> **EXERCISE REQUIREMENTS**:
Your task is to repeat exactly the lines below between the line holding "OCA & Organization/Classification/Association" and the line holding "RRM & Rapid-Response Mode \\ \hline", inclusive, and only those.

★ ★ ★ ★ ★ ★ ★

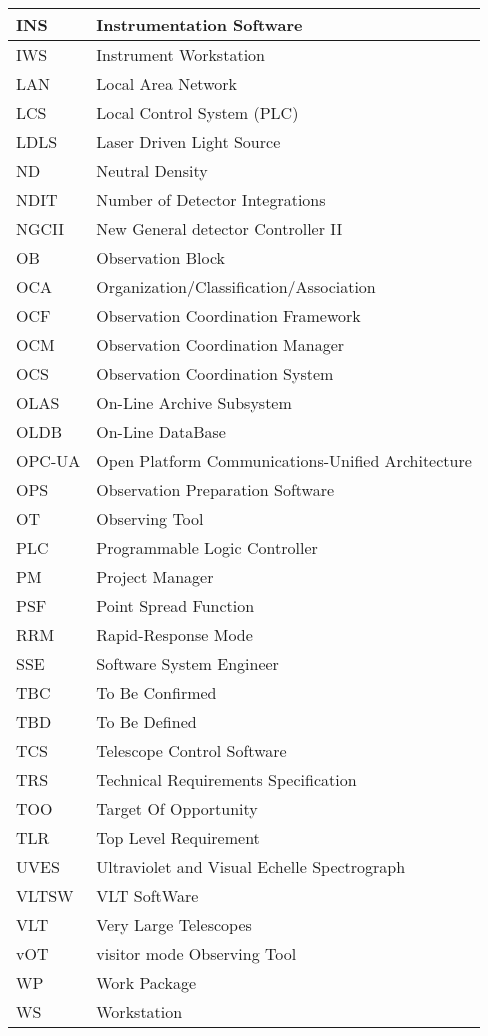 \begin{longtable*}{ |l|l| }
INS & Instrumentation Software \\ \hline
IWS & Instrument Workstation \\ \hline
LAN & Local Area Network \\ \hline
LCS & Local Control System (PLC) \\ \hline
LDLS & Laser Driven Light Source \\ \hline
ND & Neutral Density \\ \hline
NDIT & Number of Detector Integrations \\ \hline
NGCII & New General detector Controller II \\ \hline
OB & Observation Block \\ \hline
OCA & Organization/Classification/Association \\ \hline
OCF & Observation Coordination Framework \\ \hline
OCM & Observation Coordination Manager \\ \hline
OCS & Observation Coordination System \\ \hline
OLAS & On-Line Archive Subsystem \\ \hline
OLDB & On-Line DataBase \\ \hline
OPC-UA & Open Platform Communications-Unified Architecture \\ \hline
OPS & Observation Preparation Software \\ \hline
OT & Observing Tool \\ \hline
PLC & Programmable Logic Controller \\ \hline
PM & Project Manager \\ \hline
PSF & Point Spread Function \\ \hline
RRM & Rapid-Response Mode \\ \hline
SSE & Software System Engineer \\ \hline
TBC & To Be Confirmed \\ \hline
TBD & To Be Defined \\ \hline
TCS & Telescope Control Software \\ \hline
TRS & Technical Requirements Specification \\ \hline
TOO & Target Of Opportunity \\ \hline
TLR & Top Level Requirement \\ \hline
UVES & Ultraviolet and Visual Echelle Spectrograph \\ \hline
VLTSW & VLT SoftWare \\ \hline
VLT & Very Large Telescopes \\ \hline
vOT & visitor mode Observing Tool \\ \hline
WP & Work Package \\ \hline
WS & Workstation \\ \hline
\end{longtable*}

★ ★ ★ ★ ★ ★ ★

> **RESPONSE**:
OCA & Organization/Classification/Association \\ \hline
OCF & Observation Coordination Framework \\ \hline
OCM & Observation Coordination Manager \\ \hline
OCS & Observation Coordination System \\ \hline
OLAS & On-Line Archive Subsystem \\ \hline
OLDB & On-Line DataBase \\ \hline
OPC-UA & Open Platform Communications-Unified Architecture \\ \hline
OPS & Observation Preparation Software \\ \hline
OT & Observing Tool \\ \hline
PLC & Programmable Logic Controller \\ \hline
PM & Project Manager \\ \hline
PSF & Point Spread Function \\ \hline
RRM & Rapid-Response Mode \\ \hline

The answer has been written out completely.